It was night actually.
Or early morning, whichever you prefer.
About 1:30am to be somewhat exact.
I had just left this birth and was on my way home. After rounding a bend in the freeway, I began to climb the hill that faced me. The rural darkness of the night was broken as bright headlights crested the hill in front of me. At first it seemed normal, as if I were traveling on a two lane highway. In one second, the distance between our two cars was diminished by half, and I had the thought, “That’s not right!” In two seconds, the on-coming car was whizzing past me on my left.
It was then that I thought, “That was weird.”
I had left the birth about 30 minutes earlier. I often like to take an environmental location shot, especially if it is sunrise or sunset. I pulled over to the side of the freeway to attempt a shot of the Las Vegas Strip. My efforts were quick, since I was stopping on the freeway, but in vain, since I couldn’t see anything over the cement guardrail. The above shot is what I got, which is very fitting for how the rest of the drive home went.
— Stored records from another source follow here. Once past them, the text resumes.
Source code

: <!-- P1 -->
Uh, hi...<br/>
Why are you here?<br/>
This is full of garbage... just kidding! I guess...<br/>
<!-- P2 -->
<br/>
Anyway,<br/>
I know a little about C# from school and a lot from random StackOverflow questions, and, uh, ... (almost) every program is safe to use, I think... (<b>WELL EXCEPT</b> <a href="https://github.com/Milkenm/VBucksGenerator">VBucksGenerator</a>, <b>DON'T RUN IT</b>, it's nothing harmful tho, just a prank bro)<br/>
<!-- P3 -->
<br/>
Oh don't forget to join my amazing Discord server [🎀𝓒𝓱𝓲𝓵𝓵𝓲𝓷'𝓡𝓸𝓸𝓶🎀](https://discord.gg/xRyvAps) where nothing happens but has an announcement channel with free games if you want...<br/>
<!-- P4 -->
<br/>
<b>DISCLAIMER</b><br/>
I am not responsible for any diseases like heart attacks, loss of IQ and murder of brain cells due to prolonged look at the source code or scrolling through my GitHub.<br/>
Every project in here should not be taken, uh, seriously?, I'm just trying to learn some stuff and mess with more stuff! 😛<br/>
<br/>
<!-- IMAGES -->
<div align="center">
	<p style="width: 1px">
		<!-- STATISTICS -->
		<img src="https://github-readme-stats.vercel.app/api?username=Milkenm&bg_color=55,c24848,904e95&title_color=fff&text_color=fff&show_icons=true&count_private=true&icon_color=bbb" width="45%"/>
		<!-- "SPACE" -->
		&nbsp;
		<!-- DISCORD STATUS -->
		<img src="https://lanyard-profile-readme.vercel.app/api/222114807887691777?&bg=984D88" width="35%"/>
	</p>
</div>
Though it was late, I was not drowsy. I was not distracted.
I am normally a left-lane-driver. I don’t overly speed, but I’m not a fan of getting stuck behind slower drivers in the right lane. Although, there really wasn’t much other traffic to be concerned about at 1:30 am. I don’t remember when I got into the right lane, but as I neared Railroad Pass, I was in the right lane. Choosing the right literally saved my life. Drunk drivers often drive in what they believe is the right lane, which becomes my left lane when said driver has entered the freeway going the wrong direction.
Had I been in the left lane, with those headlights approaching straight at me… I don’t think I would’ve had enough time to comprehend and then act in a manner to save my life. My life, and the life of the other driver, would’ve been over in two seconds.
I didn’t even get a good look at the other car. Actually, I think it might’ve been a truck, a small pick-up truck. White…. or brown?….. The speed at which it passed me (our combined speed probably being 120+mph) and my fading memory (this happened 3 months ago) and having not met the driver leaves me with some ambiguity. I don’t know who they are. They don’t know who I am. They don’t know they would’ve taken me from my adoring, loving husband and my five darling young children including a newborn, not to mention my extended family and friends who care about me and voiced concern when they heard about my narrow brush with death. Did this person even realize what almost happened?
As the on-coming car whizzed by my window and continued on as if without a care in the world, I thought, “That was weird.” I didn’t see my life flash before my eyes, I didn’t break down and cry; I tried to process it and figure it all out. Why did that happen?… Why DIDN’T it happen?
Why didn’t our cars collide head on? Why didn’t our lives end in an instant? Why didn’t our families have to cope with the loss and grieve and then move on?
I don’t have any of those answers and probably won’t have them. Not until I get to the real end of my life and can look back. But I can use this as a little (ahem, big?!?!) kick in the pants to do better. Be a better wife. Be a better mother. Love more, live more.
You never know when a hug or a smile or a good-bye will be your last. Make life worth it while you are here.